■ Rendered images with source text:
=-=-=-=-=
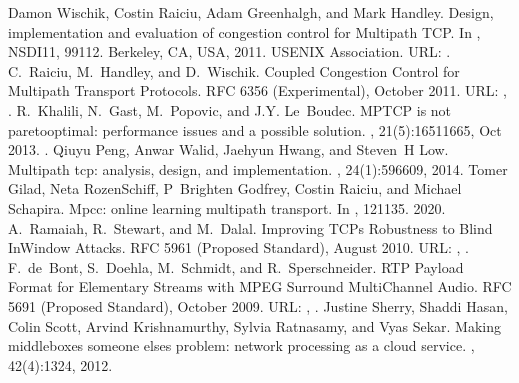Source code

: \documentclass[letterpaper,10pt,english]{sphinxmanual}
\begin{document}
\begin{sphinxthebibliography}{10}
\sphinxAtStartPar
Damon Wischik, Costin Raiciu, Adam Greenhalgh, and Mark Handley. Design, implementation and evaluation of congestion control for Multipath TCP. In , NSDI\textquotesingle{}11, 99\textendash{}112. Berkeley, CA, USA, 2011. USENIX Association. URL: .
\sphinxAtStartPar
C. Raiciu, M. Handley, and D. Wischik. Coupled Congestion Control for Multipath Transport Protocols. RFC 6356 (Experimental), October 2011. URL: , .
\sphinxAtStartPar
R. Khalili, N. Gast, M. Popovic, and J.\sphinxhyphen{}Y. Le Boudec. MPTCP is not pareto\sphinxhyphen{}optimal: performance issues and a possible solution. , 21(5):1651\textendash{}1665, Oct 2013. .
\sphinxAtStartPar
Qiuyu Peng, Anwar Walid, Jaehyun Hwang, and Steven H Low. Multipath tcp: analysis, design, and implementation. , 24(1):596\textendash{}609, 2014.
\sphinxAtStartPar
Tomer Gilad, Neta Rozen\sphinxhyphen{}Schiff, P Brighten Godfrey, Costin Raiciu, and Michael Schapira. Mpcc: online learning multipath transport. In , 121\textendash{}135. 2020.
\sphinxAtStartPar
A. Ramaiah, R. Stewart, and M. Dalal. Improving TCP\textquotesingle{}s Robustness to Blind In\sphinxhyphen{}Window Attacks. RFC 5961 (Proposed Standard), August 2010. URL: , .
\sphinxAtStartPar
F. de Bont, S. Doehla, M. Schmidt, and R. Sperschneider. RTP Payload Format for Elementary Streams with MPEG Surround Multi\sphinxhyphen{}Channel Audio. RFC 5691 (Proposed Standard), October 2009. URL: , .
\sphinxAtStartPar
Justine Sherry, Shaddi Hasan, Colin Scott, Arvind Krishnamurthy, Sylvia Ratnasamy, and Vyas Sekar. Making middleboxes someone else\textquotesingle{}s problem: network processing as a cloud service. , 42(4):13\textendash{}24, 2012.

\end{sphinxthebibliography}
\end{document}
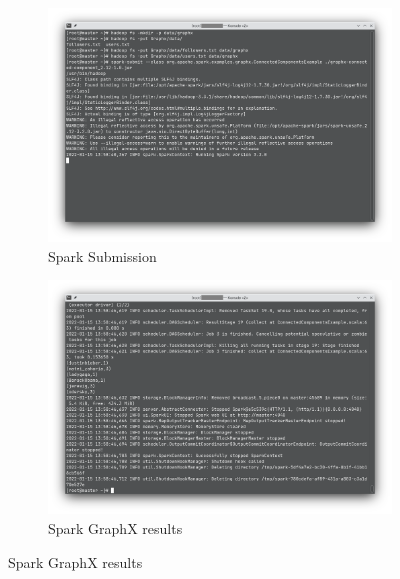 \begin{figure}[ht]
     \begin{subfigure}[b]{0.48\textwidth}
         \centering
    \includegraphics[width=\textwidth]{figure/spark-submit.png}
    \caption{Spark Submission}
    \label{fig:spark-submit}
     \end{subfigure}
     \begin{subfigure}[b]{0.48\textwidth}
         \centering
    \includegraphics[width=\textwidth]{figure/spark-result.png}
    \caption{Spark GraphX results}
    \label{fig:spark-result}
     \end{subfigure}
     

\end{figure}
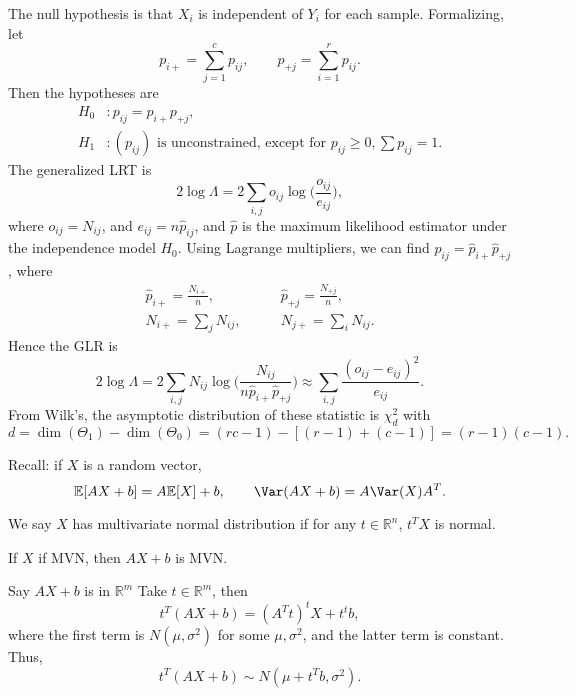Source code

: \documentclass[12pt]{article}
\begin{document}
The null hypothesis is that $X_i$ is independent of $Y_i$ for each sample. Formalizing, let
\[
p_{i+} = \sum_{j = 1}^{c} p_{ij}, \qquad p_{+j} = \sum_{i = 1}^{r} p_{ij}.
\]
Then the hypotheses are
\begin{align*}
	H_0 &: p_{ij} = p_{i+}p_{+j}, \\
	H_1 &: (p_{ij}) \text{ is unconstrained, except for } p_{ij} \geq 0, \sum p_{ij} = 1.
\end{align*}
The generalized LRT is
\[
2 \log \Lambda = 2 \sum_{i,j} o_{ij} \log \biggl( \frac{o_{ij}}{e_{ij}}\biggr),
\]
where $o_{ij} = N_{ij}$, and $e_{ij} = n \hat p_{ij}$, and $\hat p$ is the maximum likelihood estimator under the independence model $H_0$. Using Lagrange multipliers, we can find $\hat p_{ij} = \hat p_{i+} \hat p_{+j}$, where
\begin{align*}
	\hat p_{i+} = \frac{N_{i+}}{n}, \qquad &\hat p_{+j} = \frac{N_{+j}}{n}, \\
	N_{i+} = \sum_{j} N_{ij}, \qquad &N_{j+} = \sum_{i} N_{ij}.
\end{align*}
Hence the GLR is
\[
2 \log \Lambda = 2 \sum_{i, j} N_{ij} \log \biggl( \frac{N_{ij}}{n \hat p_{i+}\hat p_{+j}} \biggr) \approx \sum_{i,j} \frac{(o_{ij} - e_{ij})^2}{e_{ij}}.
\]
From Wilk's, the asymptotic distribution of these statistic is $\chi_d^2$ with
\[
	d = \dim (\Theta_1) - \dim(\Theta_0) = (rc - 1) - [(r-1) + (c-1)] = (r-1)(c-1).
\]


Recall: if $X$ is a random vector,
\[
\mathbb{E}[AX + b] = A \mathbb{E}[X] + b, \qquad \Var(AX + b) = A\Var(X)A^{T}.
\]

\begin{definition}
	We say $X$ has multivariate normal distribution if for any $t \in \mathbb{R}^{n}$, $t^{T}X$ is normal.
\end{definition}

\begin{proposition}
	If $X$ if MVN, then $AX + b$ is MVN.
\end{proposition}

\begin{proofbox}
	Say $AX + b$ is in $\mathbb{R}^{m}$ Take $t \in \mathbb{R}^{m}$, then
	\[
	t^{T}(AX + b) = (A^{T}t)^{t}X + t^{t}b,
	\]
	where the first term is $N(\mu, \sigma^2)$ for some $\mu, \sigma^2$, and the latter term is constant. Thus,
	\[
	t^{T}(AX + b) \sim N(\mu + t^{T}b, \sigma^2).
	\]
\end{proofbox}
\end{document}
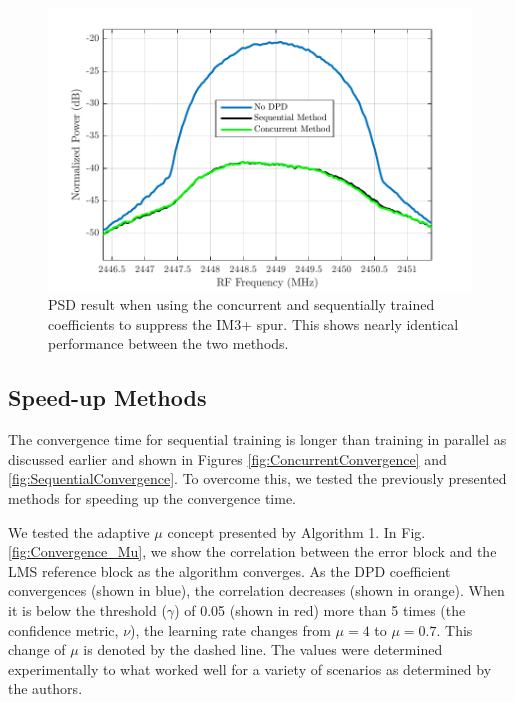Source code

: \begin{figure}[t!] 
\centering
\includegraphics[width=0.9\columnwidth]{Figures/IterativeSpectrumvsConcurrent}
\caption{PSD result when using the concurrent and sequentially trained coefficients to suppress the IM3+ spur. 
	This shows nearly identical performance between the two methods.}
\label{fig:IterativeSpectrumvsConcurrent}
\vspace{-10pt}
\end{figure}

\subsection{Speed-up Methods}
The convergence time for sequential training is longer than training in parallel as discussed earlier and shown in Figures \ref{fig:ConcurrentConvergence} and \ref{fig:SequentialConvergence}. 
To overcome this, we tested the previously presented methods for speeding up the convergence time.

We tested the adaptive $\mu$ concept presented by Algorithm 1. 
In Fig. \ref{fig:Convergence_Mu}, we show the correlation between the error block and the LMS reference block as the algorithm converges. 
As the DPD coefficient convergences (shown in blue), the correlation decreases (shown in orange). 
When it is below the threshold ($\gamma$) of 0.05 (shown in red) more than 5 times (the confidence metric, $\nu$), the learning rate changes from $\mu = 4$ to $\mu = 0.7$. 
This change of $\mu$ is denoted by the dashed line. 
The values were determined experimentally to what worked well for a variety of scenarios as determined by the authors. 

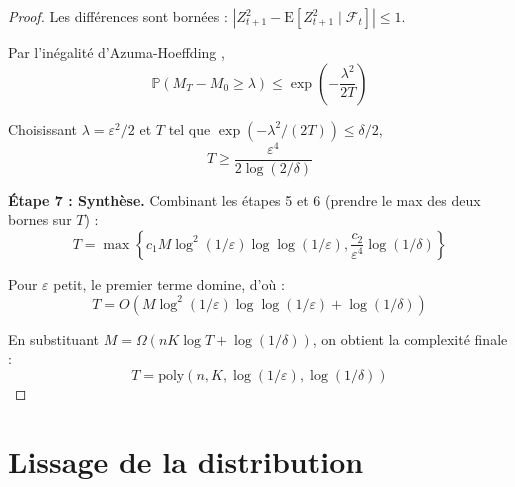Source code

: \documentclass[12pt,a4paper]{article}
\theoremstyle{definition}
\theoremstyle{remark}
\newcommand{\E}{\text{E}}
\newcommand{\Prob}{\mathbb{P}}
\begin{document}
\begin{proof}
		Les différences sont bornées : $|Z_{t+1}^2 - \E[Z_{t+1}^2 \mid \mathcal{F}_t]| \leq 1$.
		
		Par l'inégalité d'Azuma-Hoeffding \cite{boucheron2013concentration},
		\begin{equation}
			\Prob(M_T - M_0 \geq \lambda) \leq \exp\left(-\frac{\lambda^2}{2T}\right)
		\end{equation}
		
		Choisissant $\lambda = \varepsilon^2/2$ et $T$ tel que $\exp(-\lambda^2/(2T)) \leq \delta/2$,
		\begin{equation}
			T \geq \frac{\varepsilon^4}{2\log(2/\delta)}
		\end{equation}
		
		\textbf{Étape 7 : Synthèse.}
		Combinant les étapes 5 et 6 (prendre le max des deux bornes sur $T$) :
		\begin{equation}
			T = \max\left\{c_1 M \log^2(1/\varepsilon) \log\log(1/\varepsilon), \frac{c_2}{\varepsilon^4}\log(1/\delta)\right\}
		\end{equation}
		
		Pour $\varepsilon$ petit, le premier terme domine, d'où :
		\begin{equation}
			T = O\left(M \log^2(1/\varepsilon) \log\log(1/\varepsilon) + \log(1/\delta)\right)
		\end{equation}
		
		En substituant $M = \Omega(nK \log T + \log(1/\delta))$, on obtient la complexité finale :
		\begin{equation}
			T = \text{poly}(n, K, \log(1/\varepsilon), \log(1/\delta))
		\end{equation}
	\end{proof}
	

	
	\printbibliography[title={Bibliographie}]


\appendix

\section{Lissage de la distribution }
\label{sec:smoothing}
\end{document}
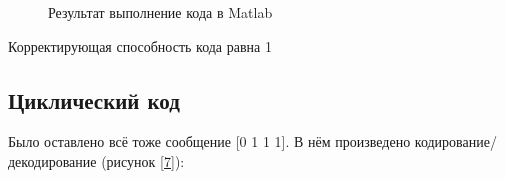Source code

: \documentclass[a4paper,14pt]{extarticle}
\begin{document}
\begin{figure}[H]
\caption{Результат выполнение кода в Matlab}
\label{6}
\end{figure}

Корректирующая способность кода равна 1

\subsection{Циклический код}

Было оставлено всё тоже сообщение [0 1 1 1]. В нём произведено кодирование/декодирование (рисунок \ref{7}):
\end{document}
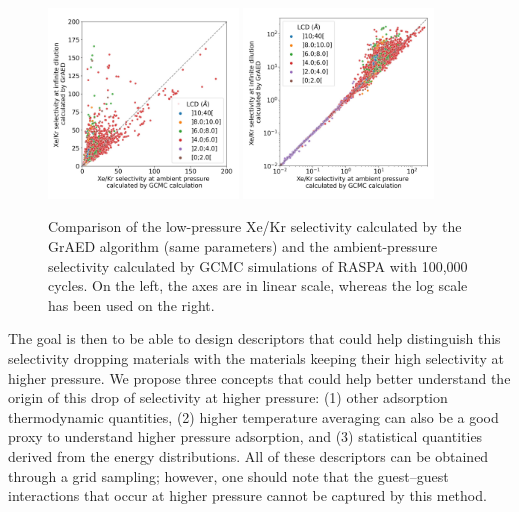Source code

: \documentclass[main]{subfiles}
\begin{document}
\begin{figure}[ht]
  \centering
    \includegraphics[width=0.45\textwidth]{figures/3-fastsim/s_2080_vs_s_0_grid_overview.jpg}
    \includegraphics[width=0.45\textwidth]{figures/3-fastsim/s_2080_vs_s_0_grid_overview_log.jpg}
    \caption{Comparison of the low-pressure Xe/Kr selectivity calculated by the GrAED algorithm (same parameters) and the ambient-pressure selectivity calculated by GCMC simulations of RASPA with 100,000 cycles. On the left, the axes are in linear scale, whereas the log scale has been used on the right. }\label{fgr:grid_ambient_selectivity}
\end{figure}

The goal is then to be able to design descriptors that could help distinguish this selectivity dropping materials with the materials keeping their high selectivity at higher pressure. We propose three concepts that could help better understand the origin of this drop of selectivity at higher pressure: (1) other adsorption thermodynamic quantities, (2) higher temperature averaging can also be a good proxy to understand higher pressure adsorption, and (3) statistical quantities derived from the energy distributions. All of these descriptors can be obtained through a grid sampling; however, one should note that the guest--guest interactions that occur at higher pressure cannot be captured by this method.
\end{document}
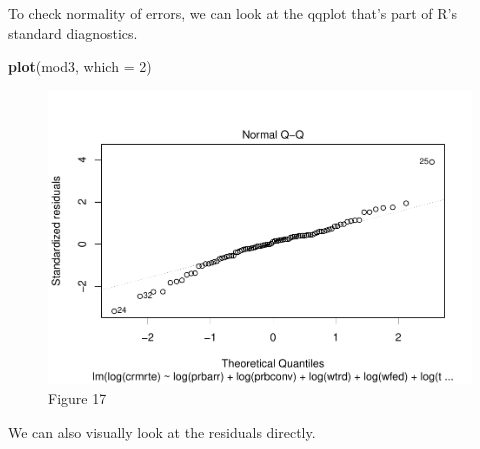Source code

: \documentclass[]{article}
\newenvironment{Shaded}{\begin{snugshade}}{\end{snugshade}}
\newcommand{\DataTypeTok}[1]{\textcolor[rgb]{0.13,0.29,0.53}{#1}}
\newcommand{\DecValTok}[1]{\textcolor[rgb]{0.00,0.00,0.81}{#1}}
\newcommand{\KeywordTok}[1]{\textcolor[rgb]{0.13,0.29,0.53}{\textbf{#1}}}
\newcommand{\NormalTok}[1]{#1}
\newcommand{\OperatorTok}[1]{\textcolor[rgb]{0.81,0.36,0.00}{\textbf{#1}}}
\newcommand{\StringTok}[1]{\textcolor[rgb]{0.31,0.60,0.02}{#1}}
\begin{document}
To check normality of errors, we can look at the qqplot that's part of
R's standard diagnostics.

\begin{Shaded}
\begin{Highlighting}[]
\KeywordTok{plot}\NormalTok{(mod3, }\DataTypeTok{which =} \DecValTok{2}\NormalTok{)}
\end{Highlighting}
\end{Shaded}

\begin{figure}

{\centering \includegraphics{lab_3_final_files/figure-latex/unnamed-chunk-49-1} 

}

\caption{Figure 17}\label{fig:unnamed-chunk-49}
\end{figure}

We can also visually look at the residuals directly.

\begin{Shaded}
\end{Shaded}
\end{document}
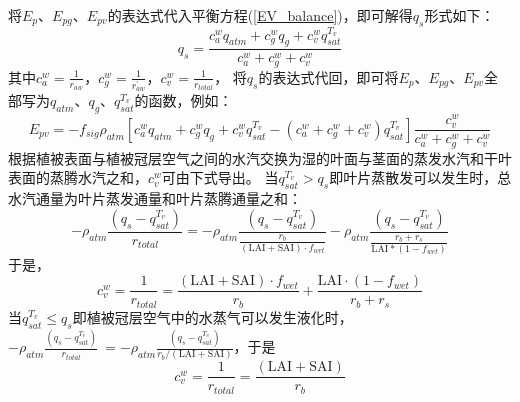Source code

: 将$E_p$、$E_{pg}$、$E_{pv}$的表达式代入平衡方程(\ref{EV_balance})，即可解得$q_s$形式如下：
\begin{equation}
q_{s}=\frac{c_{a}^{w} q_{atm}+c_{g}^{w} q_{g}+c_{v}^{w} q_{s a t}^{T_{v}}}{c_{a}^{w}+c_{g}^{w}+c_{v}^{w}}
\end{equation}
其中$c_a^w=\frac{1}{r_{aw}}$，$c_g^w=\frac{1}{r_{aw}^\prime}$，$c_v^w=\frac{1}{r_{total}}$，
将$q_s$的表达式代回，即可将$E_p$、$E_{pg}$、$E_{pv}$全部写为$q_{atm}$、$q_g$、$q_{sat}^{T_v}$的函数，例如：
\begin{equation}
E_{p v}=-f_{sig} \rho_{atm}\left[c_{a}^{w} q_{atm}+c_{g}^{w} q_{g}+c_{v}^{w} q_{s a t}^{T_{v}}-
\left(c_{a}^{w}+c_{g}^{w}+c_{v}^{w}\right) q_{s a t}^{T_{v}}\right] \frac{c_{v}^{w}}{c_{a}^{w}+c_{g}^{w}+c_{v}^{w}}
\end{equation}
根据植被表面与植被冠层空气之间的水汽交换为湿的叶面与茎面的蒸发水汽和干叶表面的蒸腾水汽之和，$c_v^w$可由下式导出。
当$q_{sat}^{T_v}>q_s$即叶片蒸散发可以发生时，总水汽通量为叶片蒸发通量和叶片蒸腾通量之和：
\begin{equation}
-\rho_{atm} \frac{\left(q_{s}-q_{s a t}^{T_{v}}\right)}{r_{{total }}}=-\rho_{atm} 
\frac{\left(q_{s}-q_{s a t}^{T_{v}}\right)}{\frac{r_{b}}{(\text {LAI}+\text {SAI}) \cdot f_{{wet }}}}-\rho_{atm} \frac{\left(q_{s}-q_{s a t}^{T_{v}}\right)}{\frac{r_{b}+r_{s}}{\text {LAI} *\left(1-f_{{wet }}\right)}}
\end{equation}
于是，
\begin{equation}
c_{v}^{w}=\frac{1}{r_{{total }}}=\frac{(\text {LAI}+\text {SAI}) \cdot f_{{wet }}}{r_{b}}+\frac{\text {LAI} \cdot \left(1-f_{{wet}}\right)}{r_{b}+r_{s}}
\end{equation}
当$q_{sat}^{T_v}\le q_s$即植被冠层空气中的水蒸气可以发生液化时，
$-\rho_{atm}\frac{\left(q_s-q_{sat}^{T_v}\right)}{r_{total}}\ =-\rho_{atm}\frac{\left(q_s-q_{sat}^{T_v}\right)}{r_b/\left(\text {LAI}+\text {SAI}\right)}$，于是
\begin{equation}
c_{v}^{w}=\frac{1}{r_{{total }}}=\frac{(\text {LAI}+\text {SAI})}{r_{b}}
\end{equation}

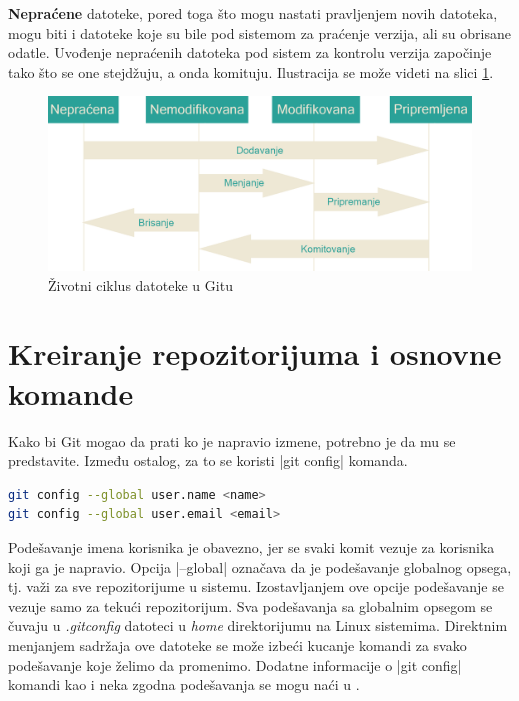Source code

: \documentclass[a4paper]{article}
\begin{document}
{\textbf{Nepraćene} datoteke, pored toga što mogu nastati pravljenjem novih datoteka, mogu biti i datoteke koje su bile pod sistemom za praćenje verzija, ali su obrisane odatle. Uvođenje nepraćenih datoteka pod sistem za kontrolu verzija započinje tako što se one stejdžuju, a onda komituju.
Ilustracija se može videti na slici \ref{fig:git_lifecycle}.

\begin{figure}[h!]
\begin{center}
\includegraphics[scale=0.18]{images/lifecycle2.png}
\end{center}
\caption{Životni ciklus datoteke u Gitu}
\label{fig:git_lifecycle}
\end{figure}


\section{Kreiranje repozitorijuma i osnovne komande}
\label{sec:kreiranje}

Kako bi Git mogao da prati ko je napravio izmene, potrebno je da mu se predstavite. Između ostalog, za to se koristi  |git config| komanda.

\begin{lstlisting}[language=bash]
git config --global user.name <name>
git config --global user.email <email>
\end{lstlisting}

Podešavanje imena korisnika je obavezno, jer se svaki komit vezuje za korisnika koji ga je napravio. Opcija |--global| označava da je podešavanje globalnog opsega, tj. važi za sve repozitorijume u sistemu. Izostavljanjem ove opcije podešavanje se vezuje samo za tekući repozitorijum. Sva podešavanja sa globalnim opsegom se čuvaju u \textit{.gitconfig} datoteci u \textit{home} direktorijumu na Linux sistemima. Direktnim menjanjem sadržaja ove datoteke se može izbeći kucanje komandi za svako podešavanje koje želimo da promenimo. Dodatne informacije o |git config| komandi kao i neka zgodna podešavanja se mogu naći u \cite{progit}.

}
\end{document}
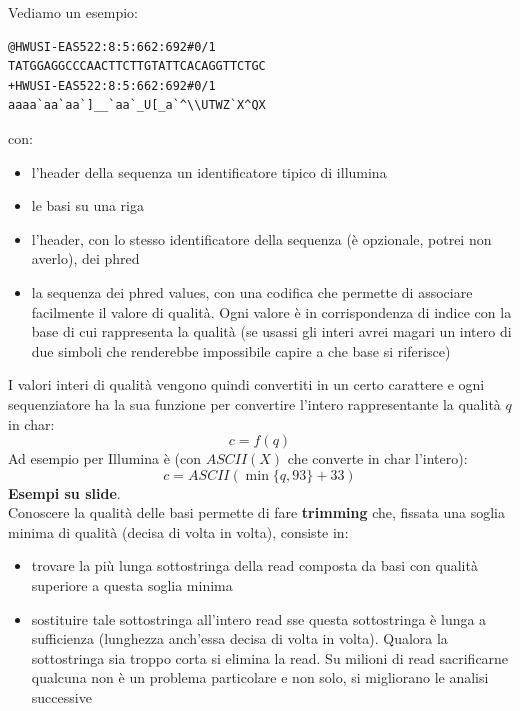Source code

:\documentclass[a4paper,12pt, oneside]{book}
\begin{document}
\begin{esempio}
  Vediamo un esempio:
\begin{verbatim}
@HWUSI-EAS522:8:5:662:692#0/1
TATGGAGGCCCAACTTCTTGTATTCACAGGTTCTGC
+HWUSI-EAS522:8:5:662:692#0/1
aaaa`aa`aa`]__`aa`_U[_a`^\\UTWZ`X^QX
\end{verbatim}
  con:
  \begin{itemize}
    \item l'header della sequenza un identificatore tipico di illumina
    \item le basi su una riga
    \item l'header, con lo stesso identificatore della sequenza (è opzionale,
    potrei non averlo), dei phred
    \item la sequenza dei phred values, con una codifica che permette di
    associare facilmente il valore di qualità. Ogni valore è in corrispondenza
    di indice con la base di cui rappresenta la qualità (se usassi gli interi
    avrei magari un intero di due simboli che renderebbe impossibile capire a
    che base si riferisce)
  \end{itemize}
\end{esempio}
I valori interi di qualità vengono quindi convertiti in un certo carattere e
ogni sequenziatore ha la sua funzione per convertire l'intero rappresentante la
qualità $q$ in char:
\[c=f(q)\]
Ad esempio per Illumina è (con $ASCII(X)$ che converte in char l'intero):
\[c=ASCII(\min\{q,93\}+33)\]
\textbf{Esempi su slide}.\\
Conoscere la qualità delle basi permette di fare \textbf{trimming} che, fissata
una soglia minima di qualità (decisa di volta in volta), consiste in:
\begin{itemize}
  \item trovare la più lunga sottostringa della read composta da basi con
  qualità superiore a questa soglia minima
  \item sostituire tale sottostringa all'intero read sse questa sottostringa è
  lunga a sufficienza (lunghezza anch'essa decisa di volta in volta). Qualora la
  sottostringa sia troppo corta si elimina la read. Su milioni di read
  sacrificarne qualcuna non è un problema particolare e non solo, si migliorano
  le analisi successive
\end{itemize}
\end{document}
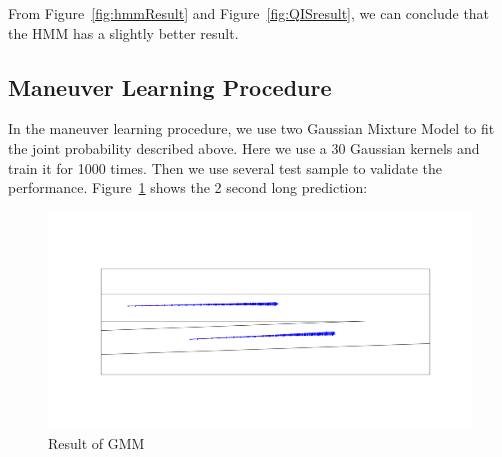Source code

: \documentclass[conference]{IEEEtran}
\begin{document}
From Figure~\ref{fig:hmmResult} and Figure~\ref{fig:QISresult}, we can conclude that the HMM has a slightly better result.
\subsection{Maneuver Learning Procedure}
In the maneuver learning procedure, we use two Gaussian Mixture Model to fit the joint probability described above. Here we use a 30 Gaussian kernels and train it for 1000 times. Then we use several test sample to validate the performance. Figure~\ref{fig:gmmResult} shows the 2 second long prediction:

\begin{figure}[h]
	\centering
	\includegraphics[scale = 0.2]{gmm_2s.png}
	\caption{Result of GMM}
	\label{fig:gmmResult}
\end{figure}
\end{document}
=-=-=-=-=
■ What needs to be done:
Using the records above, pull out each line where the word "KeywordTok" occurs.

■ Exercise solution:
\newcommand{\KeywordTok}[1]{\textcolor[rgb]{0.13,0.29,0.53}{\textbf{#1}}}
\KeywordTok{plot}\NormalTok{(mod3, }\DataTypeTok{which =} \DecValTok{2}\NormalTok{)}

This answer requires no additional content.